How to complete this task> Word for word, please restate each record and pass over the pictures.

-- Recorded information follows --

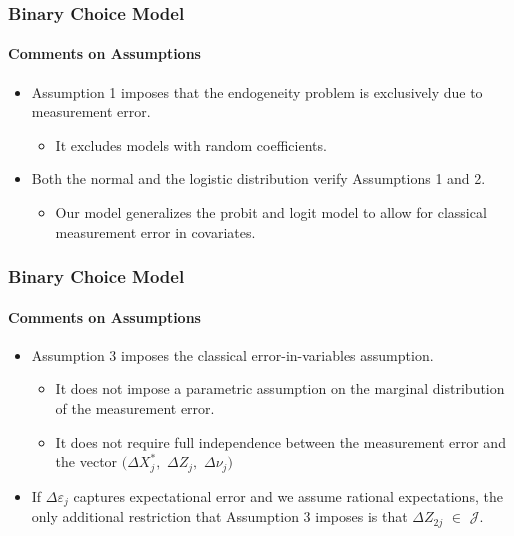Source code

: \begin{frame}
\frametitle{Binary Choice Model}
\framesubtitle{Comments on Assumptions}

\begin{itemize}
	\item Assumption 1 imposes that the endogeneity problem is exclusively due to measurement error.
	\begin{itemize}
		\item It excludes models with random coefficients.
	\end{itemize}
	\item Both the normal and the logistic distribution verify Assumptions 1 and 2. 
	\begin{itemize}
		\item Our model generalizes the probit and logit model to allow for classical measurement error in covariates.
	\end{itemize}
\end{itemize}
\end{frame}

\begin{frame}
\frametitle{Binary Choice Model}
\framesubtitle{Comments on Assumptions}

\begin{itemize}
	\item Assumption 3 imposes the classical error-in-variables assumption.
	\begin{itemize}
		\item It does not impose a parametric assumption on the marginal distribution of the measurement error.
		\item It does not require full independence between the measurement error and the vector $(\Delta X^{*}_{j},$ $\Delta Z_{j},$ $\Delta\nu_{j})$
	\end{itemize}
	\item If $\Delta\varepsilon_{j}$ captures expectational error and we assume rational expectations, the only additional restriction that Assumption 3 imposes is that $\Delta Z_{2j}$ $\in$ $\mathcal{J}$.
\end{itemize}
\end{frame}

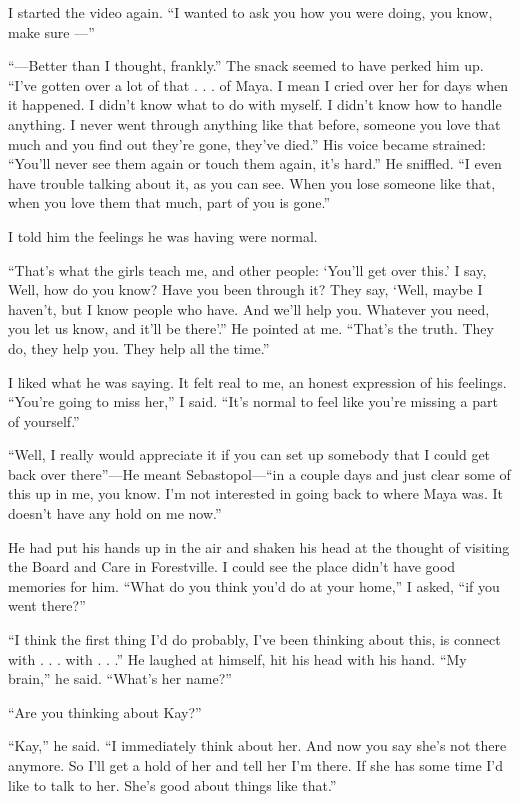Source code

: \documentclass[12pt]{book}
\begin{document}
I started the video again. ``I wanted to ask you how you were doing, you know, make sure ---''

``---Better than I thought, frankly.'' The snack seemed to have perked him up. ``I've gotten over a lot of that . . . of Maya. I mean I cried over her for days when it happened. I didn't know what to do with myself. I didn't know how to handle anything. I never went through anything like that before, someone you love that much and you find out they're gone, they've died.'' His voice became strained: ``You'll never see them again or touch them again, it's hard.'' He sniffled. ``I even have trouble talking about it, as you can see. When you lose someone like that, when you love them that much, part of you is gone.''

I told him the feelings he was having were normal.

``That's what the girls teach me, and other people: `You'll get over this.' I say, Well, how do you know? Have you been through it? They say, `Well, maybe I haven't, but I know people who have. And we'll help you. Whatever you need, you let us know, and it'll be there'.'' He pointed at me. ``That's the truth. They do, they help you. They help all the time.''

I liked what he was saying. It felt real to me, an honest expression of his feelings. ``You're going to miss her,'' I said. ``It's normal to feel like you're missing a part of yourself.''

``Well, I really would appreciate it if you can set up somebody that I could get back over there''---He meant Sebastopol---``in a couple days and just clear some of this up in me, you know. I'm not interested in going back to where Maya was. It doesn't have any hold on me now.''

He had put his hands up in the air and shaken his head at the thought of visiting the Board and Care in Forestville. I could see the place didn't have good memories for him. ``What do you think you'd do at your home,'' I asked, ``if you went there?''

``I think the first thing I'd do probably, I've been thinking about this, is connect with . . . with . . .'' He laughed at himself, hit his head with his hand. ``My brain,'' he said. ``What's her name?''

``Are you thinking about Kay?''

``Kay,'' he said. ``I immediately think about her. And now you say she's not there anymore. So I'll get a hold of her and tell her I'm there. If she has some time I'd like to talk to her. She's good about things like that.''
\end{document}
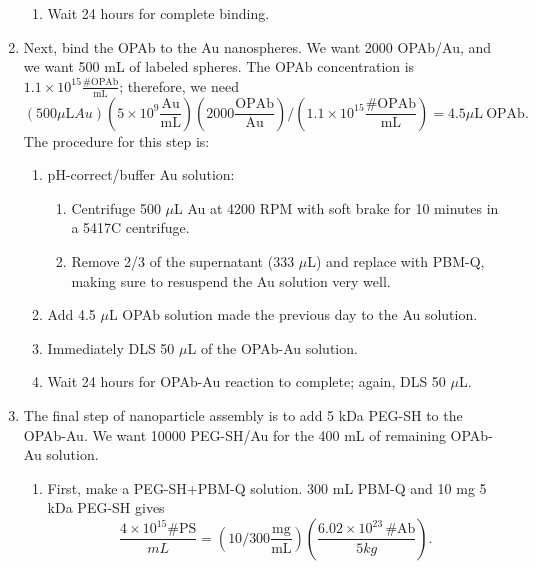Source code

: \begin{enumerate}
\begin{enumerate}
\item Wait 24 hours for complete binding.

\end{enumerate}

\item Next, bind the OPAb to the Au nanospheres. We want 2000 OPAb\slash Au, and we want 500 mL of labeled spheres. The OPAb concentration is $1.1\times10^{15} \mathrm{\frac{\#OPAb}{mL}}$; therefore, we need
\[\left(500 \mu\mathrm{L} Au\right)\left(5\times10^9\mathrm{\frac{Au}{mL}}\right)\left(2000\mathrm{\frac{OPAb}{Au}}\right)/\left(1.1\times10^{15} \mathrm{\frac{\#OPAb}{mL}}\right)=4.5\mu\mathrm{L\ OPAb}.\] The procedure for this step is:

\begin{enumerate}
\item pH-correct\slash buffer Au solution:

\begin{enumerate}
\item Centrifuge 500 $\mu$L Au at 4200 RPM with soft brake for 10 minutes in a 5417C centrifuge.

\item Remove 2\slash 3 of the supernatant (333 $\mu$L) and replace with PBM-Q, making sure to resuspend the Au solution very well.

\end{enumerate}

\item Add 4.5 $\mu$L OPAb solution made the previous day to the Au solution.

\item Immediately DLS 50 $\mu$L of the OPAb-Au solution.

\item Wait 24 hours for OPAb-Au reaction to complete; again, DLS 50 $\mu$L.

\end{enumerate}

\item The final step of nanoparticle assembly is to add 5 kDa PEG-SH to the OPAb-Au. We want 10000 PEG-SH\slash Au for the 400 mL of remaining OPAb-Au solution.

\begin{enumerate}
\item First, make a PEG-SH+PBM-Q solution. 300 mL PBM-Q and 10 mg 5 kDa PEG-SH gives \[\frac{4\times10^{15}\#\mathrm{PS}}{mL}=\left(10/300\mathrm{\frac{mg}{mL}}\right)\left(\frac{6.02\times10^{23}\,\#\mathrm{Ab}}{5 kg}\right).\]


\end{enumerate}
\end{enumerate}

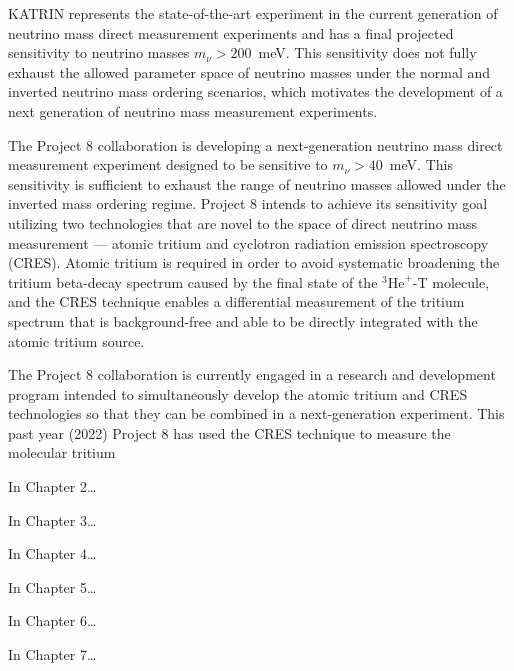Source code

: KATRIN represents the state-of-the-art experiment in the current generation of neutrino mass direct measurement experiments and has a final projected sensitivity to neutrino masses $m_\nu > 200$~meV. This sensitivity does not fully exhaust the allowed parameter space of neutrino masses under the normal and inverted neutrino mass ordering scenarios, which motivates the development of a next generation of neutrino mass measurement experiments. 

The Project 8 collaboration is developing a next-generation neutrino mass direct measurement experiment designed to be sensitive to $m_\nu>40$~meV. This sensitivity is sufficient to exhaust the range of neutrino masses allowed under the inverted mass ordering regime. Project 8 intends to achieve its sensitivity goal utilizing two technologies that are novel to the space of direct neutrino mass measurement --- atomic tritium and cyclotron radiation emission spectroscopy (CRES). Atomic tritium is required in order to avoid systematic broadening the tritium beta-decay spectrum caused by the final state of the $^3\textrm{He}^+$-T molecule, and the CRES technique enables a differential measurement of the tritium spectrum that is background-free and able to be directly integrated with the atomic tritium source.

The Project 8 collaboration is currently engaged in a research and development program intended to simultaneously develop the atomic tritium and CRES technologies so that they can be combined in a next-generation experiment. This past year (2022) Project 8 has used the CRES technique to measure the molecular tritium 

In Chapter 2\ldots

In Chapter 3\ldots

In Chapter 4\ldots

In Chapter 5\ldots

In Chapter 6\ldots

In Chapter 7\ldots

-- Recorded information concluded --

Your response>
Source code

: \begin{frame}
\frametitle{Binary Choice Model}
\framesubtitle{Comments on Assumptions}

\begin{itemize}
	\item Assumption 1 imposes that the endogeneity problem is exclusively due to measurement error.
	\begin{itemize}
		\item It excludes models with random coefficients.
	\end{itemize}
	\item Both the normal and the logistic distribution verify Assumptions 1 and 2. 
	\begin{itemize}
		\item Our model generalizes the probit and logit model to allow for classical measurement error in covariates.
	\end{itemize}
\end{itemize}
\end{frame}

\begin{frame}
\frametitle{Binary Choice Model}
\framesubtitle{Comments on Assumptions}

\begin{itemize}
	\item Assumption 3 imposes the classical error-in-variables assumption.
	\begin{itemize}
		\item It does not impose a parametric assumption on the marginal distribution of the measurement error.
		\item It does not require full independence between the measurement error and the vector $(\Delta X^{*}_{j},$ $\Delta Z_{j},$ $\Delta\nu_{j})$
	\end{itemize}
	\item If $\Delta\varepsilon_{j}$ captures expectational error and we assume rational expectations, the only additional restriction that Assumption 3 imposes is that $\Delta Z_{2j}$ $\in$ $\mathcal{J}$.
\end{itemize}
\end{frame}

Source code

: \documentclass[12pt]{book}
\begin{document}
I started the video again. ``I wanted to ask you how you were doing, you know, make sure ---''

``---Better than I thought, frankly.'' The snack seemed to have perked him up. ``I've gotten over a lot of that . . . of Maya. I mean I cried over her for days when it happened. I didn't know what to do with myself. I didn't know how to handle anything. I never went through anything like that before, someone you love that much and you find out they're gone, they've died.'' His voice became strained: ``You'll never see them again or touch them again, it's hard.'' He sniffled. ``I even have trouble talking about it, as you can see. When you lose someone like that, when you love them that much, part of you is gone.''

I told him the feelings he was having were normal.

``That's what the girls teach me, and other people: `You'll get over this.' I say, Well, how do you know? Have you been through it? They say, `Well, maybe I haven't, but I know people who have. And we'll help you. Whatever you need, you let us know, and it'll be there'.'' He pointed at me. ``That's the truth. They do, they help you. They help all the time.''

I liked what he was saying. It felt real to me, an honest expression of his feelings. ``You're going to miss her,'' I said. ``It's normal to feel like you're missing a part of yourself.''

``Well, I really would appreciate it if you can set up somebody that I could get back over there''---He meant Sebastopol---``in a couple days and just clear some of this up in me, you know. I'm not interested in going back to where Maya was. It doesn't have any hold on me now.''

He had put his hands up in the air and shaken his head at the thought of visiting the Board and Care in Forestville. I could see the place didn't have good memories for him. ``What do you think you'd do at your home,'' I asked, ``if you went there?''

``I think the first thing I'd do probably, I've been thinking about this, is connect with . . . with . . .'' He laughed at himself, hit his head with his hand. ``My brain,'' he said. ``What's her name?''

``Are you thinking about Kay?''

``Kay,'' he said. ``I immediately think about her. And now you say she's not there anymore. So I'll get a hold of her and tell her I'm there. If she has some time I'd like to talk to her. She's good about things like that.''
\end{document}
Source code

: \begin{enumerate}
\begin{enumerate}
\item Wait 24 hours for complete binding.

\end{enumerate}

\item Next, bind the OPAb to the Au nanospheres. We want 2000 OPAb\slash Au, and we want 500 mL of labeled spheres. The OPAb concentration is $1.1\times10^{15} \mathrm{\frac{\#OPAb}{mL}}$; therefore, we need
\[\left(500 \mu\mathrm{L} Au\right)\left(5\times10^9\mathrm{\frac{Au}{mL}}\right)\left(2000\mathrm{\frac{OPAb}{Au}}\right)/\left(1.1\times10^{15} \mathrm{\frac{\#OPAb}{mL}}\right)=4.5\mu\mathrm{L\ OPAb}.\] The procedure for this step is:

\begin{enumerate}
\item pH-correct\slash buffer Au solution:

\begin{enumerate}
\item Centrifuge 500 $\mu$L Au at 4200 RPM with soft brake for 10 minutes in a 5417C centrifuge.

\item Remove 2\slash 3 of the supernatant (333 $\mu$L) and replace with PBM-Q, making sure to resuspend the Au solution very well.

\end{enumerate}

\item Add 4.5 $\mu$L OPAb solution made the previous day to the Au solution.

\item Immediately DLS 50 $\mu$L of the OPAb-Au solution.

\item Wait 24 hours for OPAb-Au reaction to complete; again, DLS 50 $\mu$L.

\end{enumerate}

\item The final step of nanoparticle assembly is to add 5 kDa PEG-SH to the OPAb-Au. We want 10000 PEG-SH\slash Au for the 400 mL of remaining OPAb-Au solution.

\begin{enumerate}
\item First, make a PEG-SH+PBM-Q solution. 300 mL PBM-Q and 10 mg 5 kDa PEG-SH gives \[\frac{4\times10^{15}\#\mathrm{PS}}{mL}=\left(10/300\mathrm{\frac{mg}{mL}}\right)\left(\frac{6.02\times10^{23}\,\#\mathrm{Ab}}{5 kg}\right).\]


\end{enumerate}
\end{enumerate}

Source code

: KATRIN represents the state-of-the-art experiment in the current generation of neutrino mass direct measurement experiments and has a final projected sensitivity to neutrino masses $m_\nu > 200$~meV. This sensitivity does not fully exhaust the allowed parameter space of neutrino masses under the normal and inverted neutrino mass ordering scenarios, which motivates the development of a next generation of neutrino mass measurement experiments. 

The Project 8 collaboration is developing a next-generation neutrino mass direct measurement experiment designed to be sensitive to $m_\nu>40$~meV. This sensitivity is sufficient to exhaust the range of neutrino masses allowed under the inverted mass ordering regime. Project 8 intends to achieve its sensitivity goal utilizing two technologies that are novel to the space of direct neutrino mass measurement --- atomic tritium and cyclotron radiation emission spectroscopy (CRES). Atomic tritium is required in order to avoid systematic broadening the tritium beta-decay spectrum caused by the final state of the $^3\textrm{He}^+$-T molecule, and the CRES technique enables a differential measurement of the tritium spectrum that is background-free and able to be directly integrated with the atomic tritium source.

The Project 8 collaboration is currently engaged in a research and development program intended to simultaneously develop the atomic tritium and CRES technologies so that they can be combined in a next-generation experiment. This past year (2022) Project 8 has used the CRES technique to measure the molecular tritium 

In Chapter 2\ldots

In Chapter 3\ldots

In Chapter 4\ldots

In Chapter 5\ldots

In Chapter 6\ldots

In Chapter 7\ldots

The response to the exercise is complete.